• **WHAT IS BEING ASKED**
Begin with the line containing "- **Content Management**: 100% ✅" and copy every line after it to the end of the entries, exactly, leaving out the lines before it.

• **GIVEN DATA**
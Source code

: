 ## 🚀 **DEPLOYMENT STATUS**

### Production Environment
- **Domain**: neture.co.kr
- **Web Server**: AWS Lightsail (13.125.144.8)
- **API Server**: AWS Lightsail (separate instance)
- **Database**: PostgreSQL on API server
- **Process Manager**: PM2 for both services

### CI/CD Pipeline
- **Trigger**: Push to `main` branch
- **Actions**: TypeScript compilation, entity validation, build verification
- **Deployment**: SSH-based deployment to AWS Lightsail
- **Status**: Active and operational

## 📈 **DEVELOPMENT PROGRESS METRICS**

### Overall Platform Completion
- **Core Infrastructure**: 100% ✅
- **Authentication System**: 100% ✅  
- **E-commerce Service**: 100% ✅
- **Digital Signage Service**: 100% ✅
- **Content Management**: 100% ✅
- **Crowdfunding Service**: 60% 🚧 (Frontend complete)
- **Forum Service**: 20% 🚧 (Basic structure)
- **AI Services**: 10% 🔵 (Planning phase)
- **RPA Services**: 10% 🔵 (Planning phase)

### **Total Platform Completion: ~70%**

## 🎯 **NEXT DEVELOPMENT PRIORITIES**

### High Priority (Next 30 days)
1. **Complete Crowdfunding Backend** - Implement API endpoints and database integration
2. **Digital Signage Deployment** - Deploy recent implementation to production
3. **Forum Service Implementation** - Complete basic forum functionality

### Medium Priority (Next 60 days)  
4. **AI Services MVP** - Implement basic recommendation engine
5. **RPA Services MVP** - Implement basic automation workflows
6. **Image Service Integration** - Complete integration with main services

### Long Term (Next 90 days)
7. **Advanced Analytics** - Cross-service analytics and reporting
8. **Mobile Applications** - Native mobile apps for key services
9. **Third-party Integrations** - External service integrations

• **TASK OUTPUT**
- **Content Management**: 100% ✅
- **Crowdfunding Service**: 60% 🚧 (Frontend complete)
- **Forum Service**: 20% 🚧 (Basic structure)
- **AI Services**: 10% 🔵 (Planning phase)
- **RPA Services**: 10% 🔵 (Planning phase)

### **Total Platform Completion: ~70%**

## 🎯 **NEXT DEVELOPMENT PRIORITIES**

### High Priority (Next 30 days)
1. **Complete Crowdfunding Backend** - Implement API endpoints and database integration
2. **Digital Signage Deployment** - Deploy recent implementation to production
3. **Forum Service Implementation** - Complete basic forum functionality

### Medium Priority (Next 60 days)  
4. **AI Services MVP** - Implement basic recommendation engine
5. **RPA Services MVP** - Implement basic automation workflows
6. **Image Service Integration** - Complete integration with main services

### Long Term (Next 90 days)
7. **Advanced Analytics** - Cross-service analytics and reporting
8. **Mobile Applications** - Native mobile apps for key services
9. **Third-party Integrations** - External service integrations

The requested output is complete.